====== Data to examine ======

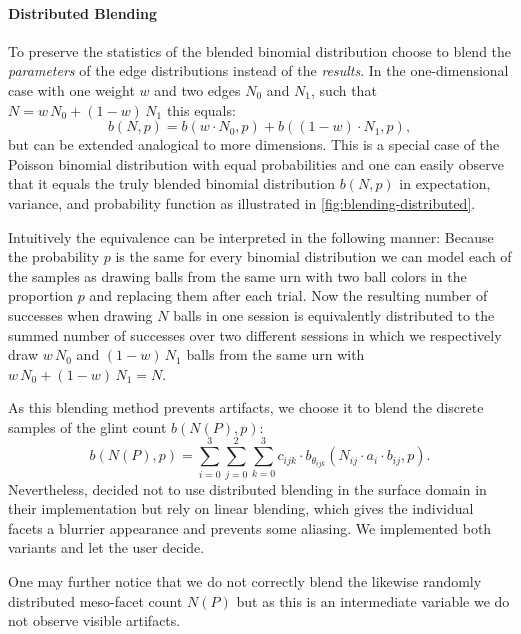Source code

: \paragraph{Distributed Blending}
\label{sec:blending-distributed}
%
To preserve the statistics of the blended binomial distribution \textcite{deliot2023} choose to blend the \emph{parameters} of the edge distributions instead of the \emph{results}.
%
In the one-dimensional case with one weight $w$ and two edges $N_0$ and $N_1$, such that $N=w \, N_0 + (1-w) \, N_1$ this equals:
%
\begin{equation}
    b(N, p) = b(w \cdot N_0, p) + b((1-w) \cdot N_1, p),
\end{equation}
%
but can be extended analogical to more dimensions.
%
This is a special case of the Poisson binomial distribution with equal probabilities and one can easily observe that it equals the truly blended binomial distribution $b(N, p)$ in expectation, variance, and probability function as illustrated in \cref{fig:blending-distributed}.

Intuitively the equivalence can be interpreted in the following manner:
%
Because the probability $p$ is the same for every binomial distribution we can model each of the samples as drawing balls from the same urn with two ball colors in the proportion $p$ and replacing them after each trial.
%
Now the resulting number of successes when drawing $N$ balls in one session is equivalently distributed to the summed number of successes over two different sessions in which we respectively draw $w \, N_0$ and $(1-w) \, N_1$ balls from the same urn with $w \, N_0 + (1-w) \, N_1=N$.


As this blending method prevents artifacts, we choose it to blend the discrete samples of the glint count $b(N(P),p)$:
%
\begin{equation}
    b(N(P),p) = \sum_{i=0}^{3} \sum_{j=0}^{2} \sum_{k=0}^{3} c_{ijk} \cdot b_{\theta_{ijk}}\left(N_{ij} \cdot a_{i} \cdot b_{ij}, p\right).
\end{equation}
%
Nevertheless, \textcite{deliot2023} decided not to use distributed blending in the surface domain in their implementation but rely on linear blending, which gives the individual facets a blurrier appearance and prevents some aliasing.
%
We implemented both variants and let the user decide.

One may further notice that we do not correctly blend the likewise randomly distributed meso-facet count $N(P)$ but as this is an intermediate variable we do not observe visible artifacts.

======

Which of the lines above carry the string "prevents"? Pick them out and copy them.

Completed task:
As this blending method prevents artifacts, we choose it to blend the discrete samples of the glint count $b(N(P),p)$:
Nevertheless, \textcite{deliot2023} decided not to use distributed blending in the surface domain in their implementation but rely on linear blending, which gives the individual facets a blurrier appearance and prevents some aliasing.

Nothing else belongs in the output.